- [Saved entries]
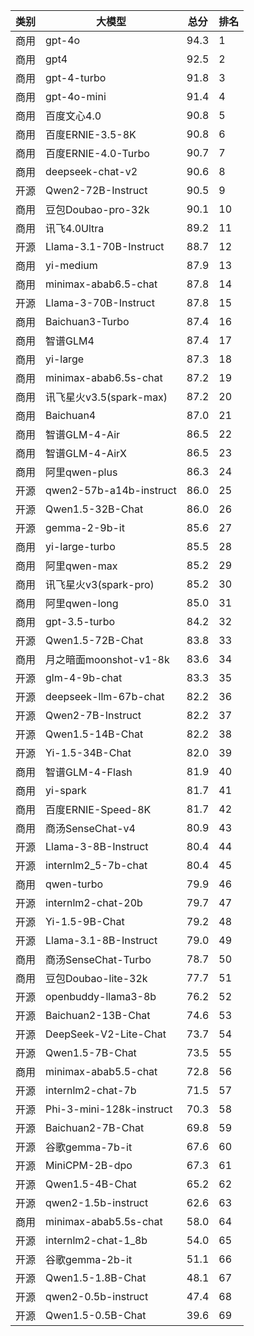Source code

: 
| 类别 | 大模型                         | 总分  | 排名 |
|-----|------------------------------|------|----|
|商用|gpt-4o|94.3|1|
|商用|gpt4|92.5|2|
|商用|gpt-4-turbo|91.8|3|
|商用|gpt-4o-mini|91.4|4|
|商用|百度文心4.0|90.8|5|
|商用|百度ERNIE-3.5-8K|90.8|6|
|商用|百度ERNIE-4.0-Turbo|90.7|7|
|商用|deepseek-chat-v2|90.6|8|
|开源|Qwen2-72B-Instruct|90.5|9|
|商用|豆包Doubao-pro-32k|90.1|10|
|商用|讯飞4.0Ultra|89.2|11|
|开源|Llama-3.1-70B-Instruct|88.7|12|
|商用|yi-medium|87.9|13|
|商用|minimax-abab6.5-chat|87.8|14|
|开源|Llama-3-70B-Instruct|87.8|15|
|商用|Baichuan3-Turbo|87.4|16|
|商用|智谱GLM4|87.4|17|
|商用|yi-large|87.3|18|
|商用|minimax-abab6.5s-chat|87.2|19|
|商用|讯飞星火v3.5(spark-max)|87.2|20|
|商用|Baichuan4|87.0|21|
|商用|智谱GLM-4-Air|86.5|22|
|商用|智谱GLM-4-AirX|86.5|23|
|商用|阿里qwen-plus|86.3|24|
|开源|qwen2-57b-a14b-instruct|86.0|25|
|开源|Qwen1.5-32B-Chat|86.0|26|
|开源|gemma-2-9b-it|85.6|27|
|商用|yi-large-turbo|85.5|28|
|商用|阿里qwen-max|85.2|29|
|商用|讯飞星火v3(spark-pro)|85.2|30|
|商用|阿里qwen-long|85.0|31|
|商用|gpt-3.5-turbo|84.2|32|
|开源|Qwen1.5-72B-Chat|83.8|33|
|商用|月之暗面moonshot-v1-8k|83.6|34|
|开源|glm-4-9b-chat|83.3|35|
|开源|deepseek-llm-67b-chat|82.2|36|
|开源|Qwen2-7B-Instruct|82.2|37|
|开源|Qwen1.5-14B-Chat|82.2|38|
|开源|Yi-1.5-34B-Chat|82.0|39|
|商用|智谱GLM-4-Flash|81.9|40|
|商用|yi-spark|81.7|41|
|商用|百度ERNIE-Speed-8K|81.7|42|
|商用|商汤SenseChat-v4|80.9|43|
|开源|Llama-3-8B-Instruct|80.4|44|
|开源|internlm2_5-7b-chat|80.4|45|
|商用|qwen-turbo|79.9|46|
|开源|internlm2-chat-20b|79.7|47|
|开源|Yi-1.5-9B-Chat|79.2|48|
|开源|Llama-3.1-8B-Instruct|79.0|49|
|商用|商汤SenseChat-Turbo|78.7|50|
|商用|豆包Doubao-lite-32k|77.7|51|
|开源|openbuddy-llama3-8b|76.2|52|
|开源|Baichuan2-13B-Chat|74.6|53|
|开源|DeepSeek-V2-Lite-Chat|73.7|54|
|开源|Qwen1.5-7B-Chat|73.5|55|
|商用|minimax-abab5.5-chat|72.8|56|
|开源|internlm2-chat-7b|71.5|57|
|开源|Phi-3-mini-128k-instruct|70.3|58|
|开源|Baichuan2-7B-Chat|69.8|59|
|开源|谷歌gemma-7b-it|67.6|60|
|开源|MiniCPM-2B-dpo|67.3|61|
|开源|Qwen1.5-4B-Chat|65.2|62|
|开源|qwen2-1.5b-instruct|62.6|63|
|商用|minimax-abab5.5s-chat|58.0|64|
|开源|internlm2-chat-1_8b|54.0|65|
|开源|谷歌gemma-2b-it|51.1|66|
|开源|Qwen1.5-1.8B-Chat|48.1|67|
|开源|qwen2-0.5b-instruct|47.4|68|
|开源|Qwen1.5-0.5B-Chat|39.6|69|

- [Task description] Count how many lines of the entries include the string "百度ERNIE". The number is the entire answer.

- [The answer] 3